__WORK REQUEST__:
Which lines of the data below hold "привычку"? Copy each of them.

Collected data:
________________

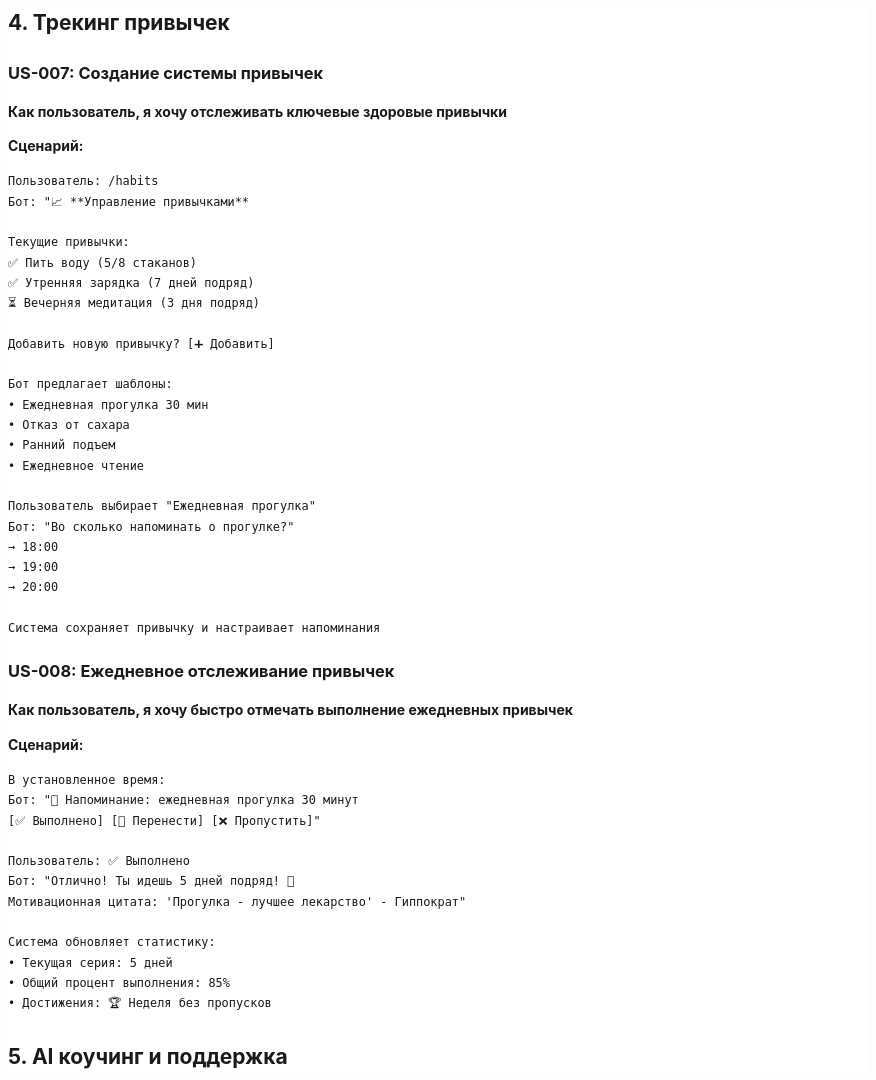 ## 4. Трекинг привычек

### US-007: Создание системы привычек
**Как пользователь, я хочу отслеживать ключевые здоровые привычки**

**Сценарий:**
```
Пользователь: /habits
Бот: "📈 **Управление привычками**

Текущие привычки:
✅ Пить воду (5/8 стаканов)
✅ Утренняя зарядка (7 дней подряд)
⏳ Вечерняя медитация (3 дня подряд)

Добавить новую привычку? [➕ Добавить]

Бот предлагает шаблоны:
• Ежедневная прогулка 30 мин
• Отказ от сахара
• Ранний подъем
• Ежедневное чтение

Пользователь выбирает "Ежедневная прогулка"
Бот: "Во сколько напоминать о прогулке?"
→ 18:00
→ 19:00
→ 20:00

Система сохраняет привычку и настраивает напоминания
```

### US-008: Ежедневное отслеживание привычек
**Как пользователь, я хочу быстро отмечать выполнение ежедневных привычек**

**Сценарий:**
```
В установленное время:
Бот: "👣 Напоминание: ежедневная прогулка 30 минут
[✅ Выполнено] [🔄 Перенести] [❌ Пропустить]"

Пользователь: ✅ Выполнено
Бот: "Отлично! Ты идешь 5 дней подряд! 🎉
Мотивационная цитата: 'Прогулка - лучшее лекарство' - Гиппократ"

Система обновляет статистику:
• Текущая серия: 5 дней
• Общий процент выполнения: 85%
• Достижения: 🏆 Неделя без пропусков
```

## 5. AI коучинг и поддержка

________________

__OUTPUT BELOW__:
Добавить новую привычку? [➕ Добавить]
Система сохраняет привычку и настраивает напоминания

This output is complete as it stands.